Starting at the first line of the data, print every line up to and including the one with "npm run watch", but no pictures.

## Items listed in a dataset
---------------

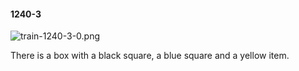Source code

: #### 1240-3
![train-1240-3-0.png](https://github.com/lil-lab/nlvr/raw/master/nlvr/train/images/16/train-1240-3-0.png "train-1240-3-0.png")

There is a box with a black square, a blue square and a yellow item.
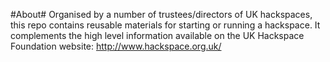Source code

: #About#
Organised by a number of trustees/directors of UK hackspaces, this repo contains reusable materials for starting or running a hackspace. It complements the high level information available on the UK Hackspace Foundation website: http://www.hackspace.org.uk/
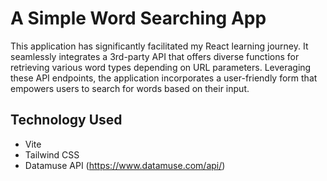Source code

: # A Simple Word Searching App

This application has significantly facilitated my React learning journey. It seamlessly integrates a 3rd-party API that offers diverse functions for retrieving various word types depending on URL parameters. Leveraging these API endpoints, the application incorporates a user-friendly form that empowers users to search for words based on their input.

## Technology Used
- Vite
- Tailwind CSS 
- Datamuse API (https://www.datamuse.com/api/)


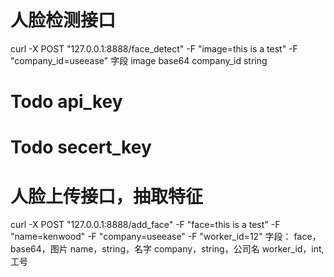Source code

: # 人脸检测接口
curl -X POST "127.0.0.1:8888/face_detect" -F "image=this is a test" -F "company_id=useease"
字段 image base64
    company_id string
# Todo api_key
# Todo secert_key 

# 人脸上传接口，抽取特征
curl -X POST "127.0.0.1:8888/add_face" -F "face=this is a test" -F "name=kenwood" -F "company=useease" -F "worker_id=12"
字段：   face，base64，图片
        name，string，名字
        company，string，公司名
        worker_id，int,工号
   



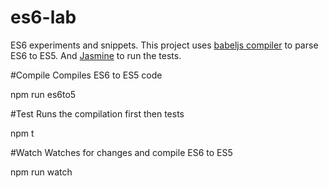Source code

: # es6-lab
ES6 experiments and snippets. This project uses [babeljs compiler](https://babeljs.io) to parse ES6 to ES5. And [Jasmine](http://jasmine.github.io/edge) to run the tests.

#Compile
Compiles ES6 to ES5 code

npm run es6to5

#Test
Runs the compilation first then tests

npm t

#Watch
Watches for changes and compile ES6 to ES5

npm run watch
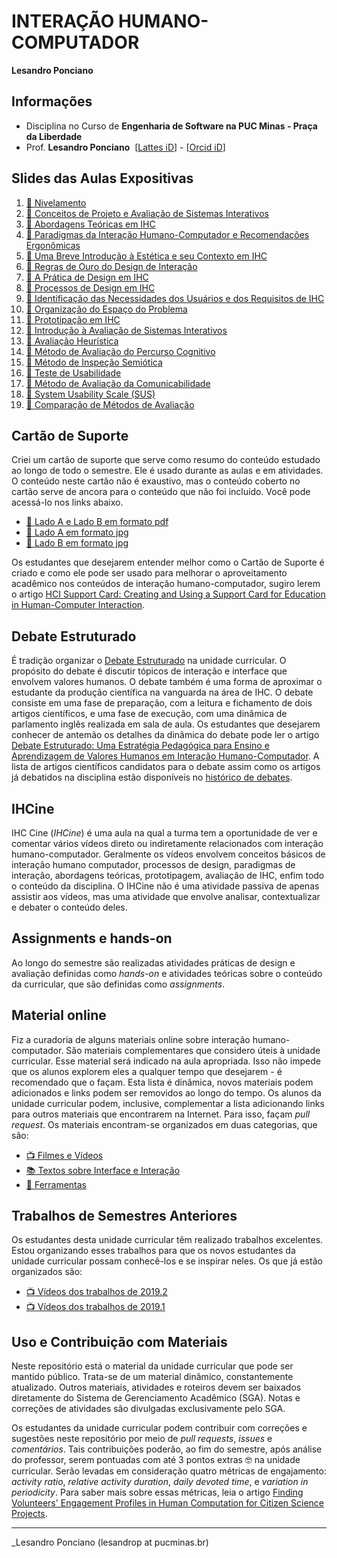 # INTERAÇÃO HUMANO-COMPUTADOR

**Lesandro Ponciano**

## Informações
* Disciplina no Curso de **Engenharia de Software na PUC Minas - Praça da Liberdade**
* Prof. **Lesandro Ponciano**  [[Lattes iD](http://lattes.cnpq.br/2211388362277178)] - [[Orcid iD](http://orcid.org/0000-0002-5724-0094)]

## Slides das Aulas Expositivas
1. [:notebook: Nivelamento](01-SlidesDasAulas/IHC-01-Nivelamento.pdf)
1. [:notebook: Conceitos de Projeto e Avaliação de Sistemas Interativos](01-SlidesDasAulas/IHC-02-Conceito%20de%20interface%20e%20de%20design%20da%20interação.pdf)
1. [:notebook: Abordagens Teóricas em IHC](01-SlidesDasAulas/IHC-03-Abordagens%20Teoricas%20em%20IHC.pdf)
1. [:notebook: Paradigmas da Interação Humano-Computador e Recomendações Ergonômicas](01-SlidesDasAulas/IHC-04-Paradigmas%20da%20interacao%20humano-computador.pdf)
1. [:notebook: Uma Breve Introdução à Estética e seu Contexto em IHC](01-SlidesDasAulas/IHC-05-Est%C3%A9tica%20em%20IHC.pdf)
1. [:notebook: Regras de Ouro do Design de Interação](01-SlidesDasAulas/IHC-06-Regras%20de%20ouro%20do%20design%20de%20intera%C3%A7%C3%A3o.pdf)
1. [:notebook: A Prática de Design em IHC](01-SlidesDasAulas/IHC-07-Design%20em%20IHC.pdf)
1. [:notebook: Processos de Design em IHC](01-SlidesDasAulas/IHC-08-ES-Processos%20de%20Design%20de%20Software%20para%20Uso%20por%20Humanos.pdf)
1. [:notebook: Identificação das Necessidades dos Usuários e dos Requisitos de IHC](01-SlidesDasAulas/IHC-09-Necessidades%20e%20Requisitos%20de%20IHC.pdf)
1. [:notebook: Organização do Espaço do Problema](01-SlidesDasAulas/IHC-10-Organizacao%20do%20espaco%20do%20problema.pdf)
1. [:notebook: Prototipação em IHC](01-SlidesDasAulas/IHC-11-Prototipa%C3%A7%C3%A3o%20em%20IHC.pdf)
1. [:notebook: Introdução à Avaliação de Sistemas Interativos](01-SlidesDasAulas/IHC-12-Introdu%C3%A7%C3%A3o%20a%20Avalia%C3%A7%C3%A3o%20em%20IHC.pdf)
1. [:notebook: Avaliação Heurística](01-SlidesDasAulas/IHC-13-Avalia%C3%A7%C3%A3oHeur%C3%ADstica.pdf)
1. [:notebook: Método de Avaliação do Percurso Cognitivo](01-SlidesDasAulas/IHC-14-M%C3%A9todoDeAvalia%C3%A7%C3%A3oDoPercursoCognitivo.pdf)
1. [:notebook: Método de Inspeção Semiótica](01-SlidesDasAulas/IHC-15-M%C3%A9todoDeInspe%C3%A7%C3%A3oSemi%C3%B3tica.pdf)
1. [:notebook: Teste de Usabilidade](01-SlidesDasAulas/IHC-16-TesteDeUsabilidade.pdf)
1. [:notebook: Método de Avaliação da Comunicabilidade](01-SlidesDasAulas/IHC-17-M%C3%A9todoDeAvalia%C3%A7%C3%A3oDaComunicabilidade.pdf)
1. [:notebook: System Usability Scale (SUS)](01-SlidesDasAulas/IHC-18-SystemUsabilityScale.pdf)
1. [:notebook: Comparação de Métodos de Avaliação](01-SlidesDasAulas/IHC-19-Avalia%C3%A7%C3%A3oCompara%C3%A7%C3%A3o.pdf)

## Cartão de Suporte

Criei um cartão de suporte que serve como resumo do conteúdo estudado ao longo de todo o semestre. Ele é usado durante as aulas e em atividades. O conteúdo neste cartão não é exaustivo, mas o conteúdo coberto no cartão serve de ancora para o conteúdo que não foi incluído. Você pode acessá-lo nos links abaixo.
* [:gift: Lado A e Lado B em formato pdf](03-Cart%C3%A3oDeSuporte-HCISupportCard/Cart%C3%A3o-IHC.pdf)
* [:gift: Lado A em formato jpg](03-Cart%C3%A3oDeSuporte-HCISupportCard/Cart%C3%A3o-IHC-A.jpg)
* [:gift: Lado B em formato jpg](03-Cart%C3%A3oDeSuporte-HCISupportCard/Cart%C3%A3o-IHC-B.jpg)

Os estudantes que desejarem entender melhor como o Cartão de Suporte é criado e como ele pode ser usado para melhorar o aproveitamento acadêmico nos conteúdos de interação humano-computador, sugiro lerem o artigo [HCI Support Card: Creating and Using a Support Card for Education in Human-Computer Interaction](https://doi.org/10.5753/ihc.2019.8409).


## Debate Estruturado

É tradição organizar o [Debate Estruturado](https://doi.org/10.5753/ihc.2018.4209) na unidade curricular. O propósito do debate é discutir tópicos de interação e interface que envolvem valores humanos. O debate também é uma forma de aproximar o estudante da produção científica na vanguarda na área de IHC. O debate consiste em uma fase de preparação, com a leitura e fichamento de dois artigos científicos, e uma fase de execução, com uma dinâmica de parlamento inglês realizada em sala de aula. Os estudantes que desejarem conhecer de antemão os detalhes da dinâmica do debate pode ler o artigo [Debate Estruturado: Uma Estratégia Pedagógica para Ensino e Aprendizagem de Valores Humanos em Interação Humano-Computador](https://doi.org/10.5753/ihc.2018.4209). A lista de artigos científicos candidatos para o debate assim como os artigos já debatidos na disciplina estão disponíveis no [histórico de debates](04-DebateEstruturado/IHC-HistoricoDeDebatesEstruturados.md).

## IHCine

IHC Cine (_IHCine_) é uma aula na qual a turma tem a oportunidade de ver e comentar vários vídeos direto ou indiretamente relacionados com interação humano-computador. Geralmente os vídeos envolvem conceitos básicos de interação humano computador, processos de design, paradigmas de interação, abordagens teóricas, prototipagem, avaliação de IHC, enfim todo o conteúdo da disciplina. O IHCine não é uma atividade passiva de apenas assistir aos vídeos, mas uma atividade que envolve analisar, contextualizar e debater o conteúdo deles.


## Assignments e hands-on

Ao longo do semestre são realizadas atividades práticas de design e avaliação definidas como _hands-on_ e atividades teóricas sobre o conteúdo da curricular, que são definidas como _assignments_.

## Material online
Fiz a curadoria de alguns materiais online sobre interação humano-computador. São materiais complementares que considero úteis à unidade curricular. Esse material será indicado na aula apropriada. Isso não impede que os alunos explorem eles a qualquer tempo que desejarem -  é recomendado que o façam. Esta lista é dinâmica, novos materiais podem adicionados e links podem ser removidos ao longo do tempo. Os alunos da unidade curricular podem, inclusive, complementar a lista adicionando links para outros materiais que encontrarem na Internet. Para isso, façam _pull request_. Os materiais encontram-se organizados em duas categorias, que são:

* [:tv: Filmes e Vídeos](00a-MaterialOnline/Links-FilmesVideos.md)
* [:books: Textos sobre Interface e Interação](00a-MaterialOnline/Links-InterfaceIntera%C3%A7%C3%A3o.md)
* [:wrench: Ferramentas](05-Ferramentas/Links-Ferramentas.md)




## Trabalhos de Semestres Anteriores

Os estudantes desta unidade curricular têm realizado trabalhos excelentes. Estou organizando esses trabalhos para que os novos estudantes da unidade curricular possam conhecê-los e se inspirar neles. Os que já estão organizados são:

* [:tv: Vídeos dos trabalhos de 2019.2](TrabalhosDeExAlunos/2019-2-Videos.md)
* [:tv: Vídeos dos trabalhos de 2019.1](TrabalhosDeExAlunos/2019-1-Videos.md)


## Uso e Contribuição com Materiais

Neste repositório está o material da unidade curricular que pode ser mantido público. Trata-se de um material dinâmico, constantemente atualizado. Outros materiais, atividades e roteiros devem ser baixados diretamente do Sistema de Gerenciamento Acadêmico (SGA). Notas e correções de atividades são divulgadas exclusivamente pelo SGA. 

Os estudantes da unidade curricular podem contribuir com correções e sugestões neste repositório por meio de _pull requests_, _issues_ e _comentários_. Tais contribuições poderão, ao fim do semestre, após análise do professor, serem pontuadas com até 3 pontos extras :nerd_face: na unidade curricular. Serão levadas em consideração quatro métricas de engajamento: _activity ratio_, _relative activity duration_, _daily devoted time_, e _variation in periodicity_. Para saber mais sobre essas métricas, leia o artigo [Finding Volunteers' Engagement Profiles in Human Computation for Citizen Science Projects](https://arxiv.org/abs/1501.02134).

---

_Lesandro Ponciano (lesandrop at pucminas.br)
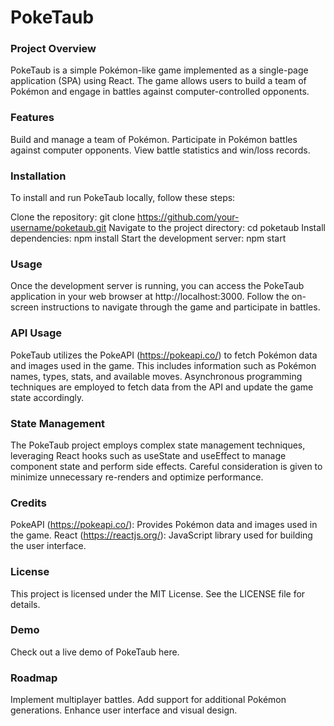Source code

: # PokeTaub
### Project Overview
PokeTaub is a simple Pokémon-like game implemented as a single-page application (SPA) using React. The game allows users to build a team of Pokémon and engage in battles against computer-controlled opponents.

### Features
Build and manage a team of Pokémon.
Participate in Pokémon battles against computer opponents.
View battle statistics and win/loss records.

### Installation
To install and run PokeTaub locally, follow these steps:

Clone the repository: git clone https://github.com/your-username/poketaub.git
Navigate to the project directory: cd poketaub
Install dependencies: npm install
Start the development server: npm start

### Usage
Once the development server is running, you can access the PokeTaub application in your web browser at http://localhost:3000. Follow the on-screen instructions to navigate through the game and participate in battles.

### API Usage
PokeTaub utilizes the PokeAPI (https://pokeapi.co/) to fetch Pokémon data and images used in the game. This includes information such as Pokémon names, types, stats, and available moves. Asynchronous programming techniques are employed to fetch data from the API and update the game state accordingly.

### State Management
The PokeTaub project employs complex state management techniques, leveraging React hooks such as useState and useEffect to manage component state and perform side effects. Careful consideration is given to minimize unnecessary re-renders and optimize performance.

### Credits
PokeAPI (https://pokeapi.co/): Provides Pokémon data and images used in the game.
React (https://reactjs.org/): JavaScript library used for building the user interface.

### License
This project is licensed under the MIT License. See the LICENSE file for details.

### Demo
Check out a live demo of PokeTaub here.

### Roadmap
Implement multiplayer battles.
Add support for additional Pokémon generations.
Enhance user interface and visual design.
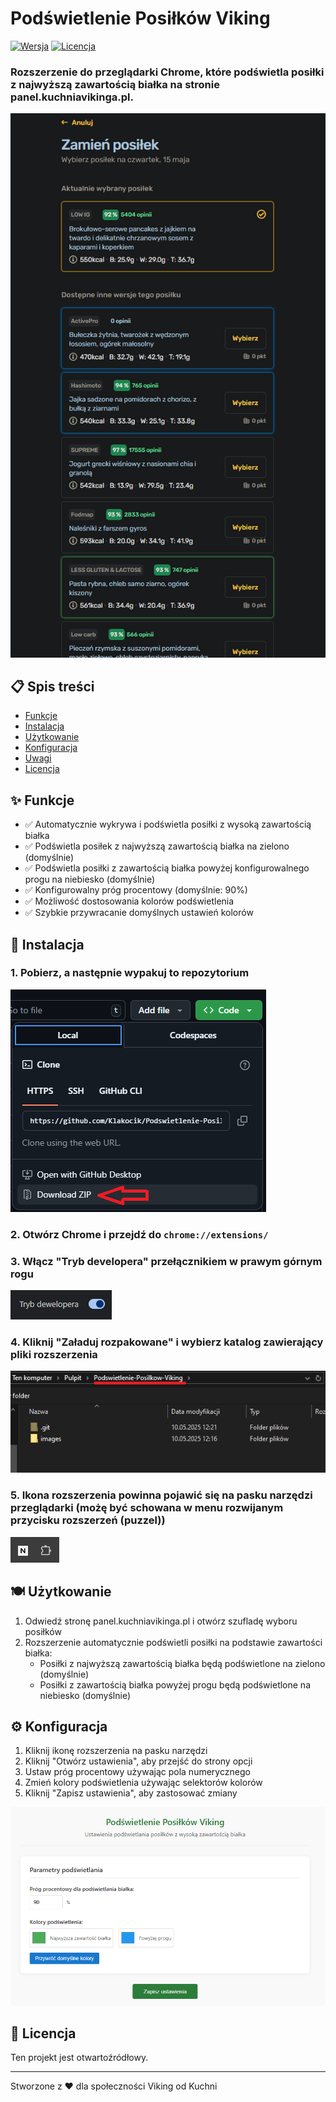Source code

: # Podświetlenie Posiłków Viking

[![Wersja](https://img.shields.io/badge/Wersja-1.0-brightgreen)](#) [![Licencja](https://img.shields.io/badge/Licencja-Open%20Source-blue)](#)

### Rozszerzenie do przeglądarki Chrome, które podświetla posiłki z najwyższą zawartością białka na stronie panel.kuchniavikinga.pl.

![Przykład działania](images/example.png)

## 📋 Spis treści

- [Funkcje](#-funkcje)
- [Instalacja](#-instalacja)
- [Użytkowanie](#-użytkowanie)
- [Konfiguracja](#-konfiguracja)
- [Uwagi](#-uwagi)
- [Licencja](#-licencja)

## ✨ Funkcje

- ✅ Automatycznie wykrywa i podświetla posiłki z wysoką zawartością białka
- ✅ Podświetla posiłek z najwyższą zawartością białka na zielono (domyślnie)
- ✅ Podświetla posiłki z zawartością białka powyżej konfigurowalnego progu na niebiesko (domyślnie)
- ✅ Konfigurowalny próg procentowy (domyślnie: 90%)
- ✅ Możliwość dostosowania kolorów podświetlenia
- ✅ Szybkie przywracanie domyślnych ustawień kolorów

## 🚀 Instalacja

### 1. Pobierz, a następnie **wypakuj** to repozytorium  
![Przycisk pobrania](images/download.png)  
### 2. Otwórz Chrome i przejdź do `chrome://extensions/`  
### 3. Włącz "Tryb developera" przełącznikiem w prawym górnym rogu  
![Tryb developera](images/dev.png)  
### 4. Kliknij "Załaduj rozpakowane" i wybierz katalog zawierający pliki rozszerzenia  
![Wybór odpowiedniego katalogu](images/catalog.png)  
### 5. Ikona rozszerzenia powinna pojawić się na pasku narzędzi przeglądarki (możę być schowana w menu rozwijanym przycisku rozszerzeń (puzzel))  
![Ikona dodatku](images/extension.png)  

## 🍽️ Użytkowanie

1. Odwiedź stronę panel.kuchniavikinga.pl i otwórz szufladę wyboru posiłków
2. Rozszerzenie automatycznie podświetli posiłki na podstawie zawartości białka:
   - Posiłki z najwyższą zawartością białka będą podświetlone na zielono (domyślnie)
   - Posiłki z zawartością białka powyżej progu będą podświetlone na niebiesko (domyślnie)

## ⚙️ Konfiguracja

1. Kliknij ikonę rozszerzenia na pasku narzędzi
2. Kliknij "Otwórz ustawienia", aby przejść do strony opcji
3. Ustaw próg procentowy używając pola numerycznego
4. Zmień kolory podświetlenia używając selektorów kolorów
5. Kliknij "Zapisz ustawienia", aby zastosować zmiany

![Strona ustawień](images/settings.png)



## 📄 Licencja

Ten projekt jest otwartoźródłowy.

---

Stworzone z ❤️ dla społeczności Viking od Kuchni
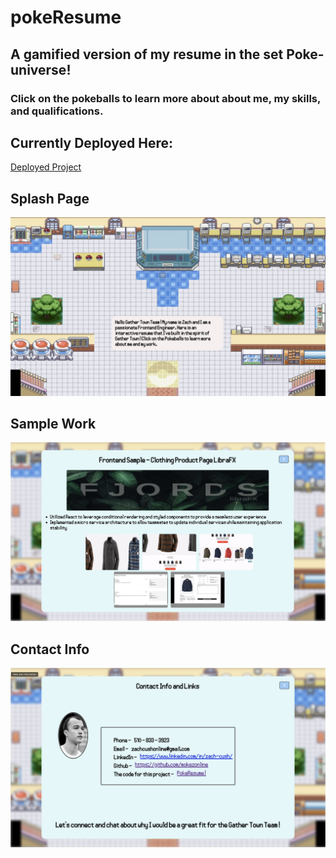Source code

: # pokeResume

## A gamified version of my resume in the set Poke-universe!

### Click on the pokeballs to learn more about about me, my skills, and qualifications.

## Currently Deployed Here:

[Deployed Project](http://ec2-52-53-240-22.us-west-1.compute.amazonaws.com:3000/)

## Splash Page

![Thumb](./Examples/splashPage.jpg)

## Sample Work

![Thumb](./Examples/sampleWork.jpg)

## Contact Info

![Thumb](./Examples/contactInfo.jpg)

---------------

## Solved problem
Source code

: #### 1240-3
![train-1240-3-0.png](https://github.com/lil-lab/nlvr/raw/master/nlvr/train/images/16/train-1240-3-0.png "train-1240-3-0.png")

There is a box with a black square, a blue square and a yellow item.
Source code

: #About#
Organised by a number of trustees/directors of UK hackspaces, this repo contains reusable materials for starting or running a hackspace. It complements the high level information available on the UK Hackspace Foundation website: http://www.hackspace.org.uk/
Source code

: # A Simple Word Searching App

This application has significantly facilitated my React learning journey. It seamlessly integrates a 3rd-party API that offers diverse functions for retrieving various word types depending on URL parameters. Leveraging these API endpoints, the application incorporates a user-friendly form that empowers users to search for words based on their input.

## Technology Used
- Vite
- Tailwind CSS 
- Datamuse API (https://www.datamuse.com/api/)


Source code

: # 人脸检测接口
curl -X POST "127.0.0.1:8888/face_detect" -F "image=this is a test" -F "company_id=useease"
字段 image base64
    company_id string
# Todo api_key
# Todo secert_key 

# 人脸上传接口，抽取特征
curl -X POST "127.0.0.1:8888/add_face" -F "face=this is a test" -F "name=kenwood" -F "company=useease" -F "worker_id=12"
字段：   face，base64，图片
        name，string，名字
        company，string，公司名
        worker_id，int,工号
   



Source code

: # es6-lab
ES6 experiments and snippets. This project uses [babeljs compiler](https://babeljs.io) to parse ES6 to ES5. And [Jasmine](http://jasmine.github.io/edge) to run the tests.

#Compile
Compiles ES6 to ES5 code

npm run es6to5

#Test
Runs the compilation first then tests

npm t

#Watch
Watches for changes and compile ES6 to ES5

npm run watch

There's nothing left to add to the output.